The Massive Growth of the 20th Century
It is no secret that the first millionaires in America were ambitious, inventive, competitive, and somewhat scrupulous. They were born during an era when a faster means of transportation was needed in order to put away horses and carriages. It was an era when the income tax was non-existent, and it was possible that a little bit of imagination could make millionaires. And, that is what happened!
Look down. The Earth Gives Wealth.
Yet the visitors were the innovators of new ideas and inventions. Andrew Carnegie, John Pierpont Morgan, William Vanderbilt, and John D. Rockefeller. Innovators take natural elements from the earth and make something of them. Although recent history has depicted these fellows as having taken advantage of society, it was the simple elements of the earth that brought them wealth and notoriety. While Carnegie invested in some iron mills, he soon realized that steel would eventually replace iron for the manufacture of railroad rails, pipe, and structural forms. Andrew, the immigrant from Scotland, envisioned using the earth’s resources to move people and products across America.
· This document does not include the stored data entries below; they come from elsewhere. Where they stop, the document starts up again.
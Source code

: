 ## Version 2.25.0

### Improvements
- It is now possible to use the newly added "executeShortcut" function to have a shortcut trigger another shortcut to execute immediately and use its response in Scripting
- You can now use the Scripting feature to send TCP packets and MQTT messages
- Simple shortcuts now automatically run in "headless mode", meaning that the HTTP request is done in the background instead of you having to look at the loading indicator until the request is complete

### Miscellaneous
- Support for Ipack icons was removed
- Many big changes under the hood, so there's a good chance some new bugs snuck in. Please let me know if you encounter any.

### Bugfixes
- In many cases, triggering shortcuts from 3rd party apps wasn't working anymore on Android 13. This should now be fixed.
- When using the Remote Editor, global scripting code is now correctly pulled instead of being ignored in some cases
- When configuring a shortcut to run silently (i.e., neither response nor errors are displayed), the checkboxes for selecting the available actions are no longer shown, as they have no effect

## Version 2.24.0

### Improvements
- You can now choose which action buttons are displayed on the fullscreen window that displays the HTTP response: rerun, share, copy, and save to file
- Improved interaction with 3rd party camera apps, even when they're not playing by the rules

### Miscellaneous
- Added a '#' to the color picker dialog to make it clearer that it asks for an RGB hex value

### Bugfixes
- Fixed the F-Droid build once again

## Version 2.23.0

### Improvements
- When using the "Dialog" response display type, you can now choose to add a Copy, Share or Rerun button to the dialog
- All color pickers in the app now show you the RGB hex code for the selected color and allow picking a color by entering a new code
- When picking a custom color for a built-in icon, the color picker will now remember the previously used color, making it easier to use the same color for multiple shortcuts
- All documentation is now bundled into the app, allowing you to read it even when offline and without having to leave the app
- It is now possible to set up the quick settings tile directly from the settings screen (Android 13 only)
John Pierpont Morgan was already the son of a millionaire from Connecticut. His ideas of loaning money for a profit with eventual control. I don’t think that he ever considered letting the control slip from his hands. Upon his father making him a partner in foreign exchange and banking, young Morgan was known to be abrupt, domineering, and morose.
During the Civil War, Morgan entered a scheme to finance the purchase of 5,000 defective weapons and re-sell them to the Union Army for which he was later reprimanded by the Secretary of War. During wartime, Morgan influenced the price of gold.
The Jekyll Island Club
In 1886, John Eugene DuBignon, the owner of the Island, sold it to a group of 100 millionaires including Rockefellers, Goulds, Vanderbilts, and their contemporaries. They wanted it mainly as an exclusive hunting lodge. It was known as the Jekyll Island Club.